3. Boots and bindings should be snug, not tight, overtightened bindings cause foot pain.

4 & 5. big toe shop fit heat molding nonsense story: heat molding your boots in the shop help you to feel how the boot will fit as it breaks in (not packs out). Don't be oversold on the concept, when the boots are completely packed out its time for a new pair, you are buying them for how they support and love you brand new, right now. The entire time that you wear them they are gonna be 100 degrees farenheit constantly heat molding. Back to the big toe issue. Stand in your boots with your feet shoulderwidth apart and bend your knees so that you squat about 4-6". You will notice that as you bend your knees, your toes will pull back from the front of the boot. In a perfect fitting boot (unless you are shopping it as a hiker who plans to put miles in them) your toes will actually slightly *push* against the front of the toe of the boot in the standing position, and as you bend your knees and they pull back, they will never push against the front when you ride, but still fill the toebox comfortably and perfectly. This is counter-intuitive to any sort of shoe or boot buying in normal life, however it is true.

6. Different brands and even models within brands fit differently, perhaps that model of k2 in those sizes is not a great fit. A bootfitter can also help.

7. I rode 50 days in pain last year in a pair of k2 T1 DB's, a top of the line boot that was my size. This year I got 2 pairs of 32's, the Lashed and TM-Two (these are a little stiffer than the lashed with a considerably thicker liner) and they both fit me much better with their liners swapped. The Tm-twos are a bit too stiff and tight for my fat foot, so the thinner liner of the Lashed allows the perfect amount of room. On the flip, the Lashed with their own liners are a little swimmy and loosey goosey, and with the much burlier liner from the TM-two's I get a really nice fit. Hence I enjoy benefits of frankenbooting.
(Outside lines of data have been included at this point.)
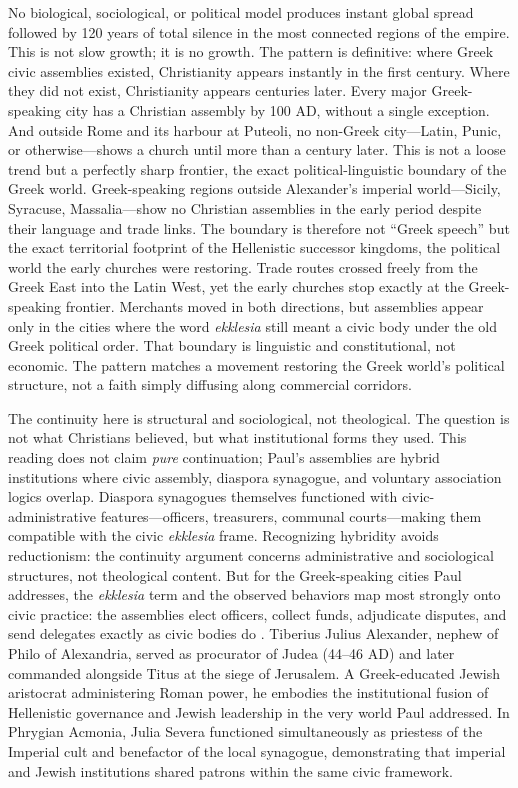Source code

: No biological, sociological, or political model produces instant global spread followed by 120 years of total silence in the most connected regions of the empire.
This is not slow growth; it is no growth.
The pattern is definitive: where Greek civic assemblies existed, Christianity appears instantly in the first century.
Where they did not exist, Christianity appears centuries later.
Every major Greek-speaking city has a Christian assembly by 100 AD, without a single exception.
And outside Rome and its harbour at Puteoli, no non-Greek city---Latin, Punic, or otherwise---shows a church until more than a century later.
This is not a loose trend but a perfectly sharp frontier, the exact political-linguistic boundary of the Greek world.
Greek-speaking regions outside Alexander's imperial world---Sicily, Syracuse, Massalia---show no Christian assemblies in the early period despite their language and trade links.
The boundary is therefore not ``Greek speech'' but the exact territorial footprint of the Hellenistic successor kingdoms, the political world the early churches were restoring.
Trade routes crossed freely from the Greek East into the Latin West, yet the early churches stop exactly at the Greek-speaking frontier.
Merchants moved in both directions, but assemblies appear only in the cities where the word \textit{ekklesia} still meant a civic body under the old Greek political order.
That boundary is linguistic and constitutional, not economic.
The pattern matches a movement restoring the Greek world's political structure, not a faith simply diffusing along commercial corridors.

The continuity here is structural and sociological, not theological.
The question is not what Christians believed, but what institutional forms they used.
This reading does not claim \emph{pure} continuation; Paul's assemblies are hybrid institutions where civic assembly, diaspora synagogue, and voluntary association logics overlap.
Diaspora synagogues themselves functioned with civic-administrative features---officers, treasurers, communal courts---making them compatible with the civic \emph{ekklesia} frame.
Recognizing hybridity avoids reductionism: the continuity argument concerns administrative and sociological structures, not theological content.
But for the Greek-speaking cities Paul addresses, the \emph{ekklesia} term and the observed behaviors map most strongly onto civic practice: the assemblies elect officers, collect funds, adjudicate disputes, and send delegates exactly as civic bodies do \cite{park:ekklesia,esler:galatians,vankooten:ekklesia}.
Tiberius Julius Alexander, nephew of Philo of Alexandria, served as procurator of Judea (44--46 AD) and later commanded alongside Titus at the siege of Jerusalem.
A Greek-educated Jewish aristocrat administering Roman power, he embodies the institutional fusion of Hellenistic governance and Jewish leadership in the very world Paul addressed.
In Phrygian Acmonia, Julia Severa functioned simultaneously as priestess of the Imperial cult and benefactor of the local synagogue, demonstrating that imperial and Jewish institutions shared patrons within the same civic framework.

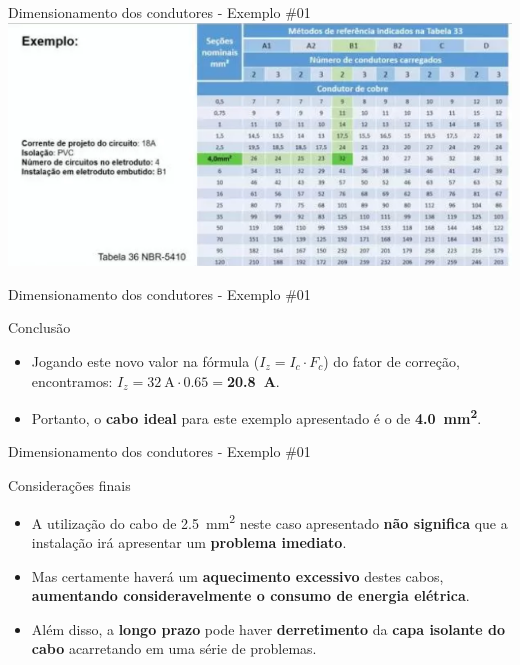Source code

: 
\begin{frame}{Dimensionamento dos condutores - Exemplo \#01}
	\centering
	\includegraphics[width=1\linewidth]{Figuras/Ch06/fig7}
\end{frame}


\begin{frame}{Dimensionamento dos condutores - Exemplo \#01}
	\begin{block}{Conclusão}
		\begin{itemize}
			\item Jogando este novo valor na fórmula ($ I_z = I_c\cdot F_c $) do fator de correção, encontramos: $ I_z= \SI{32}{\ampere}\cdot \num{0,65}=$\textbf{\SI{20.8}{\ampere}}.
			\item Portanto, o \textbf{cabo ideal }para este exemplo apresentado é o de \textbf{\SI{4.0}{\milli\meter\squared}}.
		\end{itemize}

	\end{block}
\end{frame}


\begin{frame}{Dimensionamento dos condutores - Exemplo \#01}
	\begin{block}{Considerações finais}
		\begin{itemize}
			\item A utilização do cabo de \SI{2,5}{\milli\meter\squared} neste caso apresentado \textbf{não significa} que a instalação irá apresentar um \textbf{problema imediato}.
			\item Mas certamente haverá um \textbf{aquecimento excessivo} destes cabos, \textbf{aumentando consideravelmente o consumo de energia elétrica}.
			\item Além disso, a \textbf{longo prazo} pode haver \textbf{derretimento} da \textbf{capa isolante do cabo} acarretando em uma série de problemas.
		\end{itemize}
	\end{block}
\end{frame}


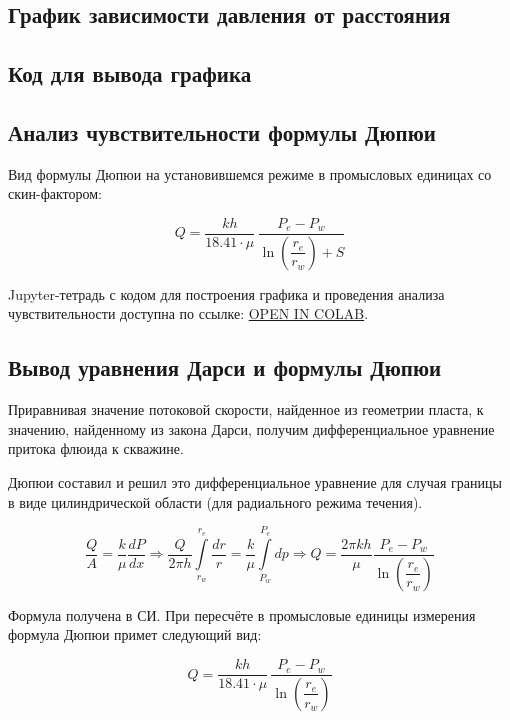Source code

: \documentclass[a4paper,12pt]{article}
\newcommand{\beq}{\begin{equation}}
\newcommand{\eeq}{\end{equation}}
\begin{document}
\subsection{График зависимости давления от расстояния}

\subsection{Код для вывода графика}

\subsection{Анализ чувствительности формулы Дюпюи}

Вид формулы Дюпюи на установившемся режиме в промысловых единицах со скин-фактором:

\beq
Q=\frac{kh}{18.41\cdot\mu}\,\frac{P_e-P_w}{\ln{\left(\dfrac{r_e}{r_w}\right)+S}}
\eeq

Jupyter-тетрадь с кодом для построения графика и проведения анализа чувствительности доступна по ссылке: \href{https://colab.research.google.com/github/mualal/notebooks-source/blob/master/6_pressure.ipynb}{OPEN IN COLAB}.

\subsection{Вывод уравнения Дарси и формулы Дюпюи}

Приравнивая значение потоковой скорости, найденное из геометрии пласта, к значению, найденному из закона Дарси, получим дифференциальное уравнение притока флюида к скважине.

Дюпюи составил и решил это дифференциальное уравнение для случая границы в виде цилиндрической области (для радиального режима течения).

\beq
\frac{Q}{A}=\frac{k}{\mu}\frac{dP}{dx}\Rightarrow\frac{Q}{2\pi h}\int\limits_{r_w}^{r_e}{\frac{dr}{r}}=\frac{k}{\mu}\int\limits_{P_w}^{P_e}{dp}\Rightarrow Q=\frac{2\pi kh}{\mu}\frac{P_e-P_w}{\ln{\left(\dfrac{r_e}{r_w}\right)}}
\eeq

Формула получена в СИ.
При пересчёте в промысловые единицы измерения формула Дюпюи примет следующий вид:

\beq
Q=\frac{kh}{18.41\cdot\mu}\,\frac{P_e-P_w}{\ln{\left(\dfrac{r_e}{r_w}\right)}}
\eeq
\end{document}
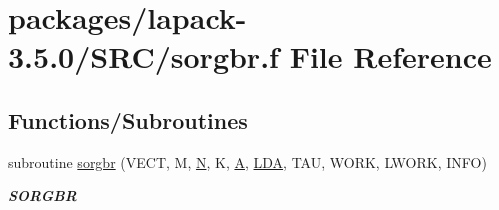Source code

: \hypertarget{sorgbr_8f}{}\section{packages/lapack-\/3.5.0/\+S\+R\+C/sorgbr.f File Reference}
\label{sorgbr_8f}
\subsection*{Functions/\+Subroutines}
\begin{DoxyCompactItemize}
\item 
subroutine \hyperlink{group__realGBcomputational_ga2afc11d15eaf27524838268032c62b94}{sorgbr} (V\+E\+C\+T, M, \hyperlink{polmisc_8c_a0240ac851181b84ac374872dc5434ee4}{N}, K, \hyperlink{classA}{A}, \hyperlink{example__user_8c_ae946da542ce0db94dced19b2ecefd1aa}{L\+D\+A}, T\+A\+U, W\+O\+R\+K, L\+W\+O\+R\+K, I\+N\+F\+O)
\begin{DoxyCompactList}\small\item\em {\bfseries S\+O\+R\+G\+B\+R} \end{DoxyCompactList}\end{DoxyCompactItemize}
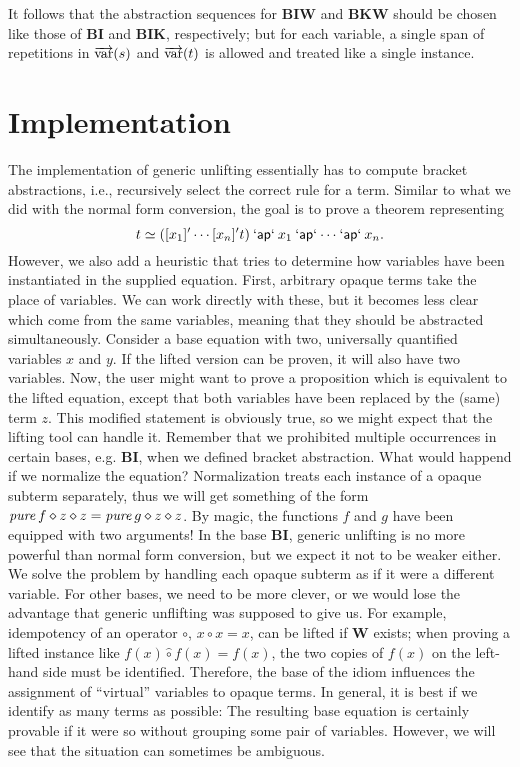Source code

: It follows that the abstraction sequences for $\mathbf{BIW}$ and $\mathbf{BKW}$
should be chosen like those of $\mathbf{BI}$ and $\mathbf{BIK}$, respectively;
but for each variable, a single span of repetitions in $\overrightarrow{\operatorname{var}}(s)$ and
$\overrightarrow{\operatorname{var}}(t)$ is allowed and treated like a single instance.

\section{Implementation}\label{subsec:combinator-implementation}

The implementation of generic unlifting essentially has to compute bracket
abstractions, i.e., recursively select the correct rule for a term.
Similar to what we did with the normal form conversion, the goal is to prove a
theorem representing
\[ t \simeq ([x_1]'\cdots[x_n]'t) \mathbin{\mathsf{`ap`}} x_1 \mathbin{\mathsf{`ap`}} \cdots \mathbin{\mathsf{`ap`}} x_n. \]
However, we also add a heuristic that tries to determine how variables have
been instantiated in the supplied equation.
First, arbitrary opaque terms take the place of variables.
We can work directly with these, but it becomes less clear which come from the
same variables, meaning that they should be abstracted simultaneously.
Consider a base equation with two, universally quantified variables $x$ and $y$.
If the lifted version can be proven, it will also have two variables.
Now, the user might want to prove a proposition which is equivalent to the
lifted equation, except that both variables have been replaced by the
(same) term $z$.
This modified statement is obviously true, so we might expect that the lifting
tool can handle it.
Remember that we prohibited multiple occurrences in certain bases, e.g.
$\mathbf{BI}$, when we defined bracket abstraction.
What would happend if we normalize the equation?
Normalization treats each instance of a opaque subterm separately, thus we will
get something of the form $\operatorname{\mathit{pure}} f \diamond z \diamond z = \operatorname{\mathit{pure}} g \diamond z \diamond z$.
By magic, the functions $f$ and $g$ have been equipped with two arguments!
In the base $\mathbf{BI}$, generic unlifting is no more powerful than
normal form conversion, but we expect it not to be weaker either.
We solve the problem by handling each opaque subterm as if it were a different
variable.
For other bases, we need to be more clever, or we would lose the advantage
that generic unflifting was supposed to give us.
For example, idempotency of an operator $\circ$, $x \circ x = x$,
can be lifted if $\mathbf{W}$ exists;
when proving a lifted instance like $f(x) \hat\circ f(x) = f(x)$, the two
copies of $f(x)$ on the left-hand side must be identified.
Therefore, the base of the idiom influences the assignment of ``virtual''
variables to opaque terms.
In general, it is best if we identify as many terms as possible:
The resulting base equation is certainly provable if it were so without grouping
some pair of variables.
However, we will see that the situation can sometimes be ambiguous.

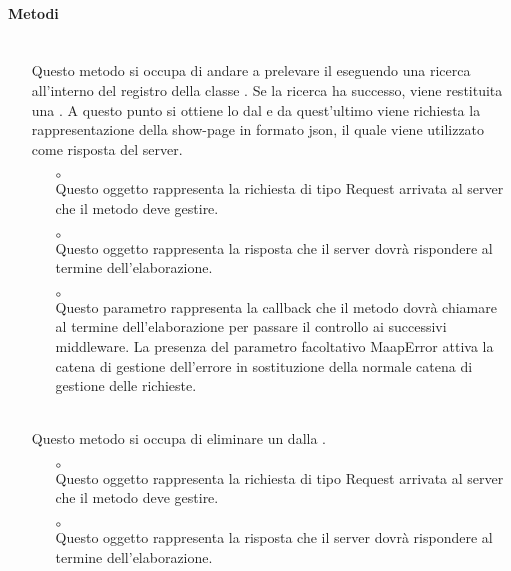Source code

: \paragraph*{Metodi}
\begin{itemize}
\item[]  \\ Questo metodo si occupa di andare a prelevare il  eseguendo una ricerca all'interno del registro della classe . Se la ricerca ha successo, viene restituita una . A questo punto si ottiene lo  dal  e da quest'ultimo viene richiesta la rappresentazione della show-page in formato json, il quale viene utilizzato come risposta del server.
\begin{itemize}\addtolength{\itemsep}{-0.5\baselineskip}
\item[$\circ$]  \\ Questo oggetto rappresenta la richiesta di tipo Request arrivata al server che il metodo deve gestire.
\item[$\circ$]  \\ Questo oggetto rappresenta la risposta che il server dovrà rispondere al termine dell'elaborazione.
\item[$\circ$]  \\ Questo parametro rappresenta la callback che il metodo dovrà chiamare al termine dell'elaborazione per passare il controllo ai successivi middleware. La presenza del parametro facoltativo MaapError attiva la catena di gestione dell'errore in sostituzione della normale catena di gestione delle richieste.
\end{itemize}
\item[]  \\ Questo metodo si occupa di eliminare un  dalla .
\begin{itemize}\addtolength{\itemsep}{-0.5\baselineskip}
\item[$\circ$]  \\ Questo oggetto rappresenta la richiesta di tipo Request arrivata al server che il metodo deve gestire.
\item[$\circ$]  \\ Questo oggetto rappresenta la risposta che il server dovrà rispondere al termine dell'elaborazione.

\end{itemize}
\end{itemize}
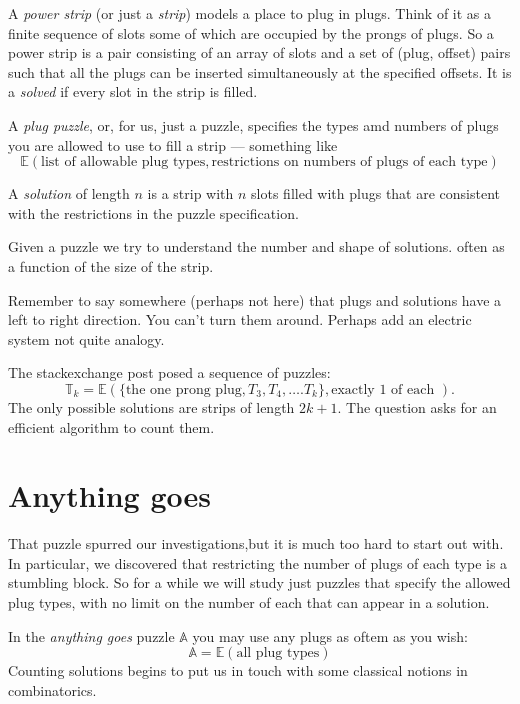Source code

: \documentclass[10pt]{article}
\numberwithin{equation}{section}
\newenvironment{anote}
               {{\textcolor{blue}{Note:}}
                 \itshape
               }
               {}
\newcommand{\puzzle}[1]{%
   \ensuremath{
   \mathbb{#1}
   }
}
\begin{document}
 A \emph{power strip} (or just a \emph{strip}) models a place to plug
 in plugs. Think of it as a finite sequence of slots some of
 which are occupied by the prongs of plugs. So a power strip
is a pair consisting of an array of slots and a set of (plug, offset)
pairs such that all the plugs can be inserted simultaneously at
 the specified offsets. It is a \emph{solved} if
 every slot in the strip is filled.

A \emph{plug puzzle}, or, for us, just a puzzle, specifies the types amd numbers of plugs you are allowed to use to fill a strip --- something like
\begin{equation*}
    \puzzle{E}(\text{list of allowable plug types},\text{restrictions on numbers of plugs of each type})
\end{equation*}

A \emph{solution} of length $n$ is a strip with $n$ slots filled with plugs that are consistent with the restrictions in the puzzle specification.


Given a puzzle we try to understand the number and shape of solutions. often as
  a function of the size of the strip.

\begin{anote}
Remember to say somewhere (perhaps not here) that plugs and solutions have a left to right direction. You can't turn them around. Perhaps add an electric system not quite analogy.
\end{anote}

The stackexchange post posed a sequence of puzzles:
\begin{equation*}
\mathbb{T}_k = \puzzle{E}( \{\text{the one prong plug}, T_3, T_4, \ldots. T_k\}, \text{exactly 1 of each } ).
\end{equation*}
The only possible solutions are strips of length $2k+1$. The question asks for an efficient algorithm to count them.

 \section{Anything goes}
 
That puzzle spurred our investigations,but it is much too hard to start out with. In particular, we discovered that restricting the number of plugs of each type is a stumbling block. So for a while we will study just puzzles that specify the allowed plug types, with no limit on the number of each that can appear in a solution.

In the \emph{anything goes}  puzzle $\puzzle{A}$  you may use any plugs as oftem as you wish:
\begin{equation*}
  \puzzle{A}  = \puzzle{E}(\text{all plug types} )
\end{equation*}
Counting solutions begins to put us in touch with some classical notions
in combinatorics.
\end{document}
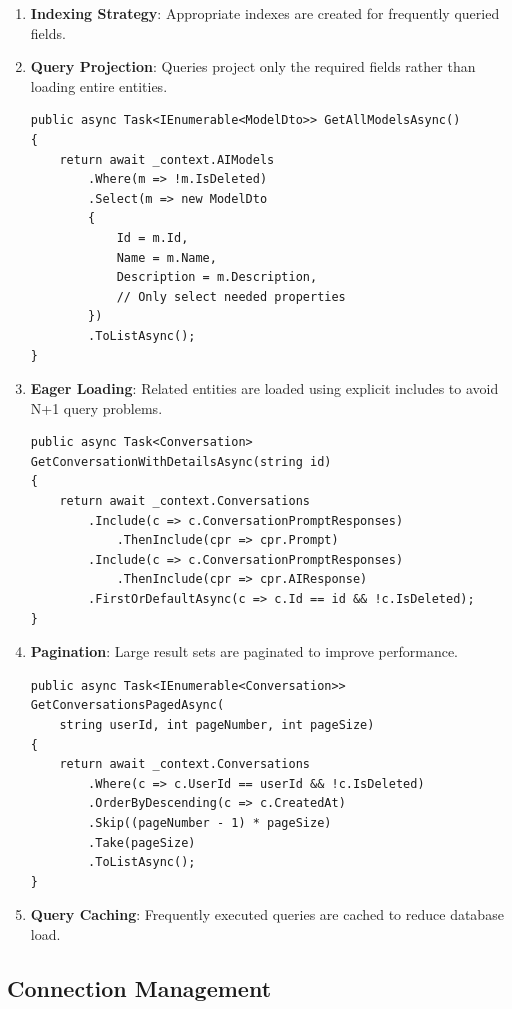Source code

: \begin{enumerate}
   \item \textbf{Indexing Strategy}: Appropriate indexes are created for frequently queried fields.

   \item \textbf{Query Projection}: Queries project only the required fields rather than loading entire entities.

\begin{verbatim}
public async Task<IEnumerable<ModelDto>> GetAllModelsAsync()
{
    return await _context.AIModels
        .Where(m => !m.IsDeleted)
        .Select(m => new ModelDto
        {
            Id = m.Id,
            Name = m.Name,
            Description = m.Description,
            // Only select needed properties
        })
        .ToListAsync();
}
\end{verbatim}

   \item \textbf{Eager Loading}: Related entities are loaded using explicit includes to avoid N+1 query problems.

\begin{verbatim}
public async Task<Conversation> GetConversationWithDetailsAsync(string id)
{
    return await _context.Conversations
        .Include(c => c.ConversationPromptResponses)
            .ThenInclude(cpr => cpr.Prompt)
        .Include(c => c.ConversationPromptResponses)
            .ThenInclude(cpr => cpr.AIResponse)
        .FirstOrDefaultAsync(c => c.Id == id && !c.IsDeleted);
}
\end{verbatim}

   \item \textbf{Pagination}: Large result sets are paginated to improve performance.

\begin{verbatim}
public async Task<IEnumerable<Conversation>> GetConversationsPagedAsync(
    string userId, int pageNumber, int pageSize)
{
    return await _context.Conversations
        .Where(c => c.UserId == userId && !c.IsDeleted)
        .OrderByDescending(c => c.CreatedAt)
        .Skip((pageNumber - 1) * pageSize)
        .Take(pageSize)
        .ToListAsync();
}
\end{verbatim}

   \item \textbf{Query Caching}: Frequently executed queries are cached to reduce database load.
\end{enumerate}

\subsection{Connection Management}

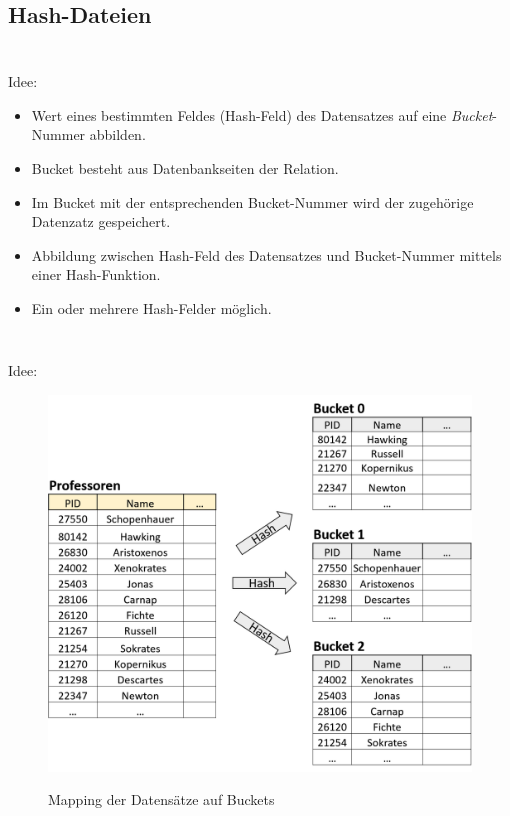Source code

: \subsection{Hash-Dateien}

\begin{frame}
\frametitle{\insertsection}
\framesubtitle{\insertsubsection}
\\[4pt]
\abs
Idee: 
\begin{itemize}
	\item Wert eines bestimmten Feldes (Hash-Feld) des Datensatzes auf eine \textit{Bucket}-Nummer abbilden.
	\item Bucket besteht aus Datenbankseiten der Relation.		
	\item Im Bucket mit der entsprechenden Bucket-Nummer wird der zugeh\"orige Datenzatz gespeichert.
	\item Abbildung zwischen Hash-Feld des Datensatzes und Bucket-Nummer mittels einer Hash-Funktion.  
	\item Ein oder mehrere Hash-Felder m\"oglich.
\end{itemize}	
\end{frame}

\begin{frame}
\frametitle{\insertsection}
\framesubtitle{\insertsubsection}
\\[4pt]
Idee: 
\begin{figure}
\includegraphics[scale=0.35, trim=0 0 0 4cm]{img/Hash-Bucket-0.png}
\\[-8pt]\caption{Mapping der Datens\"atze auf Buckets}
\end{figure}
\end{frame}

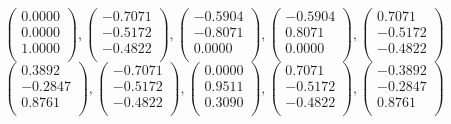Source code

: \begin{equation*}
\begin{pmatrix}
0.0000\\
0.0000\\
1.0000\\
\end{pmatrix}
,
\begin{pmatrix}
-0.7071\\
-0.5172\\
-0.4822\\
\end{pmatrix}
,
\begin{pmatrix}
-0.5904\\
-0.8071\\
0.0000\\
\end{pmatrix}
,
\begin{pmatrix}
-0.5904\\
0.8071\\
0.0000\\
\end{pmatrix}
,
\begin{pmatrix}
0.7071\\
-0.5172\\
-0.4822\\
\end{pmatrix}
\end{equation*}
\begin{equation*}
\begin{pmatrix}
0.3892\\
-0.2847\\
0.8761\\
\end{pmatrix}
,
\begin{pmatrix}
-0.7071\\
-0.5172\\
-0.4822\\
\end{pmatrix}
,
\begin{pmatrix}
0.0000\\
0.9511\\
0.3090\\
\end{pmatrix}
,
\begin{pmatrix}
0.7071\\
-0.5172\\
-0.4822\\
\end{pmatrix}
,
\begin{pmatrix}
-0.3892\\
-0.2847\\
0.8761\\
\end{pmatrix}
\end{equation*}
8. Keep your toenails VERY trim, always, seriously.

Good luck :thumbsup:


----------



## PNWRider (Feb 7, 2012)

I'll keep that in mind about overtightened bindings. Releasing the boots from the bindings helped the pain to dissipate so that might be one cause. I'm not sure I understand what you're saying about heat moulding and pack out. Are you saying the boots will not pack out that much, and if they do, then they should be replaced? My old Saloman Synapses packed out so much in probably 10 days of wear that they became a risk for ankle sprains. I've heard the K2 Maysis Intuition Liner also packs out quite a bit, so sizing down a half-size is the way to go. When I'm standing in the boots, my big toe grazes the front. On the slopes, I think my feet swelled, because my big toe would be curled painfully when standing. When flexed on the board, my foot would pull back and my big toe would not be curled against the front. 



snowklinger said:


> Several points I would make about boot fit, I also have flat feet.
> 
> 1. I find that riding any less than 1x a week and my feet muscles just cannot keep up. When I ride 2 days a week or more, my feet NEVER hurt; but when I go once every 10 days, or at the beginning of the season, the small muscles in my feet really give me alot of pain.
> 
> ...


----------



## Jason (Feb 15, 2011)

My pain felt like my arches were burning. I would literally have to take my boots off for the pain to stop. After every run I would take off my boots/rub my feet and browse a few websites on my phone. Now I only stop to take eat, use the bathroom, or grab a drink.


----------



## snowklinger (Aug 30, 2011)

I'm saying that heat molding in the store basically simulates the heat molding that will take place the entire time you wear the boot. I understand the concept with the intuition liner, and I'm not sure how old your synapses were, but it sounds like they were too big for you to begin with. Any pack out in my liners over 50 days can be easily overcome with a little lace tightening.


----------